Gioiosa Marea, inizia l’iter per lo Sprar

268

Come preannunciato nell’ultimo consiglio comunale di Gioiosa Marea dal sindaco, Ignazio Spanò, il Comune ha dato inizio all’iter per l’attivazione di uno Sprar. L’adesione in qualità di promotore del progetto alla rete del sistema di protezione per richiedenti asilo e rifugiati è stata infatti approvata con delibera della giunta municipale, su proposta dell’assessore Giusi La Galia.
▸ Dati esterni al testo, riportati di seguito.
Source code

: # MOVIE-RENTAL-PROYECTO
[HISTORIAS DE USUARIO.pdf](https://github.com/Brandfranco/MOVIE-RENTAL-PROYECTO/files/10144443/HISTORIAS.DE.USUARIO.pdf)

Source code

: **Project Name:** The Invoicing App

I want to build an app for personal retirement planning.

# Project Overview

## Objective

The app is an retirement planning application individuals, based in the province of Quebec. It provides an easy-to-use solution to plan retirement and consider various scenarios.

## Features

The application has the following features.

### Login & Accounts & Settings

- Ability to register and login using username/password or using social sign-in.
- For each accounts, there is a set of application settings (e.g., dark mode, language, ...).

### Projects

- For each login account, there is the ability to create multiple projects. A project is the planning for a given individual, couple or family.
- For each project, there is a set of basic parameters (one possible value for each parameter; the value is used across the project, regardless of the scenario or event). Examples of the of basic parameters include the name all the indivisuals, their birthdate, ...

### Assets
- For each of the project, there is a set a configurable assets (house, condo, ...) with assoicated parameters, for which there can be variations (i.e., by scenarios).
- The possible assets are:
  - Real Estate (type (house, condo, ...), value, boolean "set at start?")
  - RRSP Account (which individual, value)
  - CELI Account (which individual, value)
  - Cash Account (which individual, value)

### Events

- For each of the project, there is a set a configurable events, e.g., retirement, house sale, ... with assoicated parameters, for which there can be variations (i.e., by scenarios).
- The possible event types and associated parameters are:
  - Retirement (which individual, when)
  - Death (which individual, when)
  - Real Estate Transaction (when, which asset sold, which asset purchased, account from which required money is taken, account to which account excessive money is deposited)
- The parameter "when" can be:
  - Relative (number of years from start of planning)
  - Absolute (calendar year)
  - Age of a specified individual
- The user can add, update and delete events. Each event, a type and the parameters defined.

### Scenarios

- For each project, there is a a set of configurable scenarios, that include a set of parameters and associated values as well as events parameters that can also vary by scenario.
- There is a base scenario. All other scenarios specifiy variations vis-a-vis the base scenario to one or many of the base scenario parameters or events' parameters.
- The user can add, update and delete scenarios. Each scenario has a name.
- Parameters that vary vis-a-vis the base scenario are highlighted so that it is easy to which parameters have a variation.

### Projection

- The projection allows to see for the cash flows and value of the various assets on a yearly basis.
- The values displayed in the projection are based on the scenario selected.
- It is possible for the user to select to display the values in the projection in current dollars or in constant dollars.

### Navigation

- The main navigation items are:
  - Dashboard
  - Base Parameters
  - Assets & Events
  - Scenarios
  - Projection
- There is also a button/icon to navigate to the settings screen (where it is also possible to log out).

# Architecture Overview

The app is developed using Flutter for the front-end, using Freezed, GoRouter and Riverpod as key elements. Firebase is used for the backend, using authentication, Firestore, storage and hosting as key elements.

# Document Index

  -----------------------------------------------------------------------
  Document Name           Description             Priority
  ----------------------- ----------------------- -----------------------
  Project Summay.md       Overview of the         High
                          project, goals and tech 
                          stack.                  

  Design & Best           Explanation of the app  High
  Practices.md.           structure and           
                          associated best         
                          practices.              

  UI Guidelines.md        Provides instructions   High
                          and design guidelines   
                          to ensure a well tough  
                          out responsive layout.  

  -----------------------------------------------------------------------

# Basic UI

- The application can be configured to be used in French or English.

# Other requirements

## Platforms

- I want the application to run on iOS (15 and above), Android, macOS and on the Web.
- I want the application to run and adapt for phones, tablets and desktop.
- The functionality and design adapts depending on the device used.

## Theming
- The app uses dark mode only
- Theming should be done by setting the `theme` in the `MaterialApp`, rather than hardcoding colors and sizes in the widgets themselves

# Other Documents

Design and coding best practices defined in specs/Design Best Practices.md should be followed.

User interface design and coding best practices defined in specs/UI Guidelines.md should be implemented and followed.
Compiuto questo primo passo, adesso saranno avviate le procedure di selezione per poter individuare nel più breve tempo possibile l’ente che dovrà occuparsi della coprogettazione e della gestione del servizio, in modo da poter inoltrare entro il 30 settembre la domanda per accedere ai finanziamentidel Fondo nazionale per le politiche ed i servizi dell’asilo. Destinatari del sistema di accoglienza saranno appunto i titolari di protezione internazionale e i titolari di permesso umanitario, sia da soli che con il rispettivo nucleo familiare. L’obiettivo è,non soltanto quello di accogliere gli immigrati, ma anche di favorirne la coesione e l’integrazione sociale, senza trascurare l’aspetto della sostenibilità. D’altro canto il primo cittadino aveva pure spiegato in sede di consiglio che la presenza di questo servizio, garantirà un maggiore controllo sull’afflusso dei migranti, poiché  il Comune verrà esentato dall’attivazione di altre forme di accoglienza, compresa quella di minori non accompagnati in strutture private autorizzate dalla Prefettura; all’ultimo bando, in scadenza lo scorso 24 luglio, non aveva peraltro preso parte nessuna struttura di Gioiosa.Favorevole all’attivazione dello Sprar anche la minoranza consiliare, che tuttavia aveva richiesto un consiglio comunale aperto per consentire ai cittadini di esprimere la propria opinione sulla questione.